Потом сквозь тьму, охватившую мозг, ему послышался голос Дернхелма, но голос это теперь казался странным и напоминал другой, женский, некогда слышанный голос.

- Убирайся, гнусная тварь, повелитель падальщиков! Дай мир мертвым!

Холодный голос ответил.

- Не становись между Назгулом и его добычей! Или он не убьет тебя просто так. Он унесет тебя в Дома Плача, за пределы всякой Тьмы, где плоть твоя будет сожрана, а дрожащий разум предстанет обнаженным перед безвекими глазами.

Послышался звон меча, извлекаемого из ножен.

- Делай, что хочешь. Но я помешаю, если смогу.

- Помешаешь мне? Ты дурак. Ни один живой муж не может помешать мне.

И тогда Мерри услышал звук, совершенно необычный для того часа. Дернхелм смеялся, и его ясный голос был подобен звону стали.

- Но я не муж! Ты видишь женщину. Я Эовин, дочь Эомунда. Ты стоишь между мной и моим королем и родственником. Убирайся, если ты не бессмертен! Я убью тебя, если ты притронешься к нему.

Крылатое существо зарычало на нее, но Дух Кольца не ответил, как бы охваченный внезапным сомнением. Крайнее изумление победило страх Мерри. Он открыл глаза, и тьма покинула его. В нескольких шагах от него находилась огромная птица, и все вокруг нее было во тьме: на ней сидел глава Назгулов, как тень отчаяния. Немного левее, лицом к ним, стояла она, та, кого он называл Дернхелмом. Шлем упал с ее головы, и светлые волосы бледным золотом сверкали на ее плечах. Серые, как море, глаза смотрели твердо и жестоко; на щеках блестели слезы. В руке она держала меч и прикрывалась щитом от ужасных глаз врага.
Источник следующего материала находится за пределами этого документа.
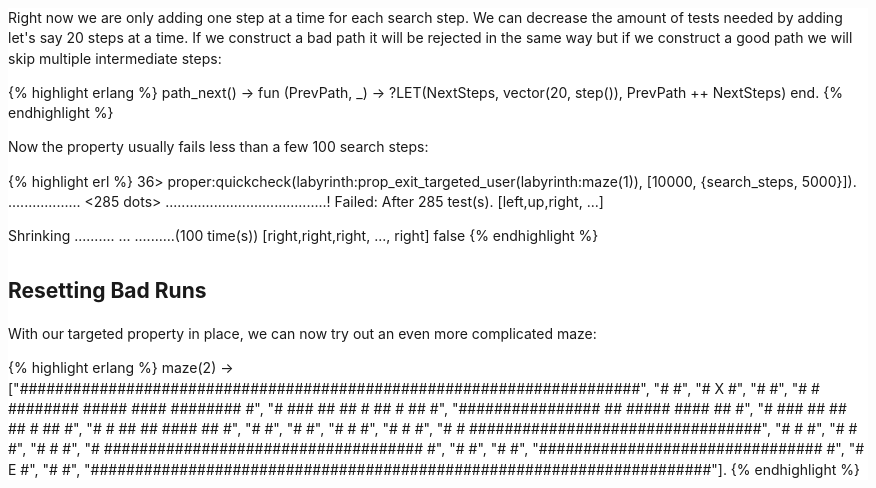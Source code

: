 Right now we are only adding one step at a time for each search step. We can
decrease the amount of tests needed by adding let's say 20 steps at a time. If
we construct a bad path it will be rejected in the same way but if we construct
a good path we will skip multiple intermediate steps:

{% highlight erlang %}
path_next() ->
  fun (PrevPath, _) ->
      ?LET(NextSteps, vector(20, step()), PrevPath ++ NextSteps)
  end.
{% endhighlight %}

Now the property usually fails less than a few 100 search steps:

{% highlight erl %}
36> proper:quickcheck(labyrinth:prop_exit_targeted_user(labyrinth:maze(1)), [10000, {search_steps, 5000}]).
.................. <285 dots> ........................................!
Failed: After 285 test(s).
[left,up,right, ...]

Shrinking .......... ... ..........(100 time(s))
[right,right,right, ..., right]
false
{% endhighlight %}

## Resetting Bad Runs

With our targeted property in place, we can now try out an even more
complicated maze:

{% highlight erlang %}
maze(2) ->
  ["######################################################################",
   "#                                                                    #",
   "#    X                                                               #",
   "#                                                                    #",
   "#          #             ########   #####     ####   ########        #",
   "#          ###              ##      ##   #    ##  #     ##           #",
   "################            ##      #####     ####      ##           #",
   "#          ###              ##      ##        ##  #     ##           #",
   "#          #                ##      ##        ####      ##           #",
   "#                                                                    #",
   "#                                                                    #",
   "#                   #                                                #",
   "#                   #                                                #",
   "#                   #                #################################",
   "#                   #                                                #",
   "#                   #                                                #",
   "#                   #                                                #",
   "#                   ####################################             #",
   "#                                                                    #",
   "#                                                                    #",
   "################################                                     #",
   "#                                     E                              #",
   "#                                                                    #",
   "######################################################################"].
{% endhighlight %}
Это была Эовин. В мозгу Мерри вспыхнуло воспоминание о лице, которое он видел, когда уезжал из Дунхарроу, - лицо того, кто лишился надежды и ждет смерти. Жалость заполнила его сердце, и неожиданно проснулась медленно разгоравшаяся храбрость. Он сжал кулаки. Она не должна умереть, такая прекрасная, такая отчаянная! Не должна умереть одна, без помощи!

Лицо врага было обращено не к нему, но Мерри по-прежнему не осмеливался двигаться, боясь, что на него упадет взгляд свирепых глаз. Мерри медленно пополз, но черный капитан обратил на него не больше внимания, чем на червя в грязи.

Неожиданно крылатое существо взмахнуло крыльями, и поднялся зловонный ветер. Оно поднялось в воздух и с криком упало на Эовин, угрожая клювом и когтями.

Она не отступила, девушка из Рохана, дочь королей, хрупкая, но прочная, как сталь, прекрасная, но и ужасная. Она нанесла сильный быстрый удар, искусный и смертоносный. Она ударила по вытянутой шее, и отрубленная голова упала, как камень. Огромное существо упало, раскинув крылья; Эовин отпрыгнула, и на нее упал луч света, волосы ее заблестели в лучах восхода.

Высокий и злобный, поднялся черный капитан, возвышаясь над нею. С криком ненависти, оглушившим всех, поднял он свою булаву и ударил. Щит Эовин был разбит, рука сломана, она упала на колени. Он наклонился над ней, как туча, глаза его сверкнули; он поднял булаву, чтобы добить ее.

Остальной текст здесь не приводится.